··· EXTRACTED INFORMATION ···

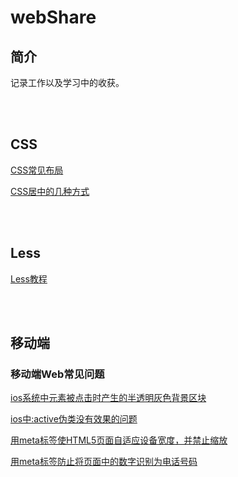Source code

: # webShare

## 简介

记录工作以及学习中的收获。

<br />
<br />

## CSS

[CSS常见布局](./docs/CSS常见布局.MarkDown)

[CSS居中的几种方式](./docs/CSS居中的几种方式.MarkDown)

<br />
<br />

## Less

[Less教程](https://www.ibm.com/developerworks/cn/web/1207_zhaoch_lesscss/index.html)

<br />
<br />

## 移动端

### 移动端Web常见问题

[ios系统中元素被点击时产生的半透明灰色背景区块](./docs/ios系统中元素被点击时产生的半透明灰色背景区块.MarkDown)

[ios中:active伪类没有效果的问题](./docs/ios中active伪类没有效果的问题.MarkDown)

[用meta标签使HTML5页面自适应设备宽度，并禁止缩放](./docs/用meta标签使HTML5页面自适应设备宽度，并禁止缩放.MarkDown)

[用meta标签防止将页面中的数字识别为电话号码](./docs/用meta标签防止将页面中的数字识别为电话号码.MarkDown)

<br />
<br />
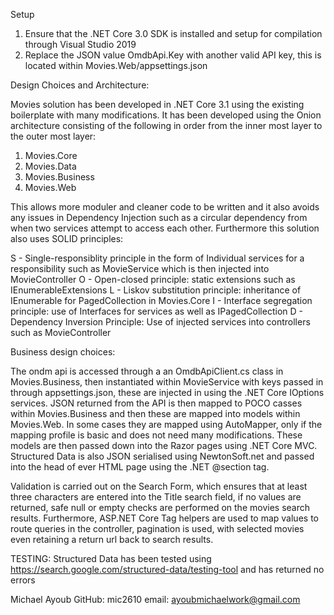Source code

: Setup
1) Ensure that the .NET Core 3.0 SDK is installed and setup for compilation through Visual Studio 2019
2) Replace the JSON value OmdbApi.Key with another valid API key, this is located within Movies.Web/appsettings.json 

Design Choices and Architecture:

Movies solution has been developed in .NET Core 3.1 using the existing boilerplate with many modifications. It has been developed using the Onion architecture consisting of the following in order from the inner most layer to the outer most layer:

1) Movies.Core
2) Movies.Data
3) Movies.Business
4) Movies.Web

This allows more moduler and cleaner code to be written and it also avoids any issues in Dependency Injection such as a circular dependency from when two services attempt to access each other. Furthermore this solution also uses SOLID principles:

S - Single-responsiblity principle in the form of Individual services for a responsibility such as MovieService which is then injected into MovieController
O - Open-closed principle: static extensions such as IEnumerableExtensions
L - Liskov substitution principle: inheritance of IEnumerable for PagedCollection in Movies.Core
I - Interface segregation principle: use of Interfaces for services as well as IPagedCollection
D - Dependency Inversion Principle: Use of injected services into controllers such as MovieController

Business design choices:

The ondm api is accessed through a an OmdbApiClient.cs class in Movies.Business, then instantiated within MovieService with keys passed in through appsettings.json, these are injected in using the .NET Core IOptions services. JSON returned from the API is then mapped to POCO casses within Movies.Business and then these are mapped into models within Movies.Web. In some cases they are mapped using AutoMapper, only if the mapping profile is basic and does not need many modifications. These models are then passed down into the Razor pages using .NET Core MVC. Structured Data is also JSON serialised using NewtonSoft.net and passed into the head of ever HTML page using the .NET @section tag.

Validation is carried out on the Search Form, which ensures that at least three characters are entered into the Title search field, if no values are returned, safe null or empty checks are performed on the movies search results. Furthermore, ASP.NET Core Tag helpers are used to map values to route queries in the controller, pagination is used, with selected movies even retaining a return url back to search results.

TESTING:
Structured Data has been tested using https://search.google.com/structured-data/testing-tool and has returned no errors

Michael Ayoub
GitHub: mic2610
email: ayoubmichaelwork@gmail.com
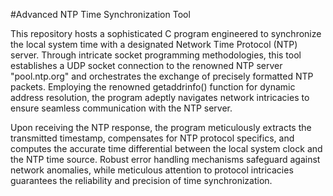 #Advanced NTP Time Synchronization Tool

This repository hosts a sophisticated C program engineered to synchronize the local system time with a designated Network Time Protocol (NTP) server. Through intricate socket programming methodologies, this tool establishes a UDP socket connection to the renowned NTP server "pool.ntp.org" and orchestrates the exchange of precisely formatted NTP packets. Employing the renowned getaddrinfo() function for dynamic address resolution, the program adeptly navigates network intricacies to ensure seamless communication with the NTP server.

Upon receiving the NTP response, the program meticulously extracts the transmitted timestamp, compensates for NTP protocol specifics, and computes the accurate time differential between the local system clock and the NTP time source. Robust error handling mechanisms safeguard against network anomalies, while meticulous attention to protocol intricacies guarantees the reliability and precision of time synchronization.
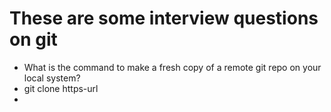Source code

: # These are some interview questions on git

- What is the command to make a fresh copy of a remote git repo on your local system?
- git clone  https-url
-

···
··· EXTRACTED INFORMATION ···

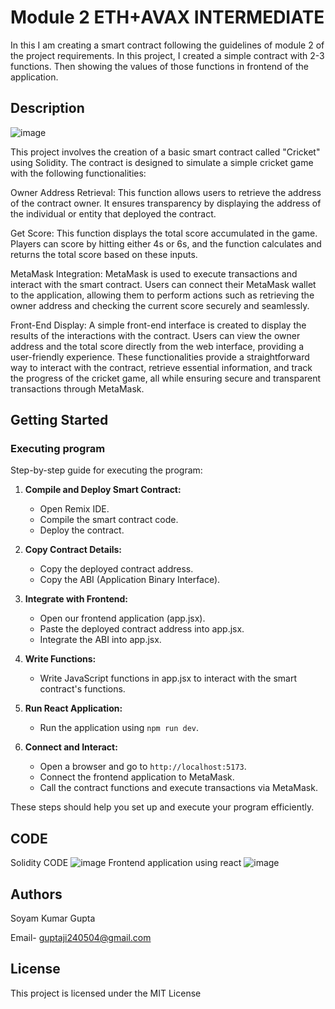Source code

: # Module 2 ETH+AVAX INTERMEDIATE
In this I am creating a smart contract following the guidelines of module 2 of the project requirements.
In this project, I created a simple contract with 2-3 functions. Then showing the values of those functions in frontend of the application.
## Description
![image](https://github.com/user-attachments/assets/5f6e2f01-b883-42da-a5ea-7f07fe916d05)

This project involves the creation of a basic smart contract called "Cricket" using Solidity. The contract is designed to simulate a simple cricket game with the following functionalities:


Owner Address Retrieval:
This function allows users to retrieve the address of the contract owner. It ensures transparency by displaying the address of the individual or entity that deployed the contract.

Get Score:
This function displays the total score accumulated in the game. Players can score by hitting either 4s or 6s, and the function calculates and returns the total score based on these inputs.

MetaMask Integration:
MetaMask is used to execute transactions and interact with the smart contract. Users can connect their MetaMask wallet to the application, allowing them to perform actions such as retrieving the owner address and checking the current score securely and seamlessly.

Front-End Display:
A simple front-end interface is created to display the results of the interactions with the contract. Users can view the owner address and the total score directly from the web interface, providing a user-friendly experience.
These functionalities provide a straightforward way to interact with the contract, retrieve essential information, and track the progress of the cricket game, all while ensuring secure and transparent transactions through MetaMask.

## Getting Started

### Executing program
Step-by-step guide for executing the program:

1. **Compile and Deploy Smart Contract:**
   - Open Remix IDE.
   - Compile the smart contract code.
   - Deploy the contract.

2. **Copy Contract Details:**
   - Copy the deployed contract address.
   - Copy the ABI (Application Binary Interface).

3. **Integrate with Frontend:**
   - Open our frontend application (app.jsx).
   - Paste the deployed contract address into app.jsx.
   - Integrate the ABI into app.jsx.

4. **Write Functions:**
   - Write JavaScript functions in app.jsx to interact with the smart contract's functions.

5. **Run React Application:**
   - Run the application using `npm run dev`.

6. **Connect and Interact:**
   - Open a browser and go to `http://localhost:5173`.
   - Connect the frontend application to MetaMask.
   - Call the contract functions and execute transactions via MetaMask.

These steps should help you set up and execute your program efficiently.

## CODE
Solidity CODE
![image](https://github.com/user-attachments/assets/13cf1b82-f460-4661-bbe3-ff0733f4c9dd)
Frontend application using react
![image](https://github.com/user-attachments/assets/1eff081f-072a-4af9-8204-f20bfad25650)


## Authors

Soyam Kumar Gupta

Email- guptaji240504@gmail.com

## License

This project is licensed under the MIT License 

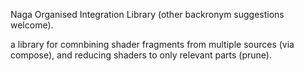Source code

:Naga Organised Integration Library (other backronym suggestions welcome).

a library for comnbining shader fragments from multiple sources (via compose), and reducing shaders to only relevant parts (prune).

···

**TASK:**
From the listing above, copy every line that includes the word "Solidity".

**THE ANSWER:**
This project involves the creation of a basic smart contract called "Cricket" using Solidity. The contract is designed to simulate a simple cricket game with the following functionalities:
Solidity CODE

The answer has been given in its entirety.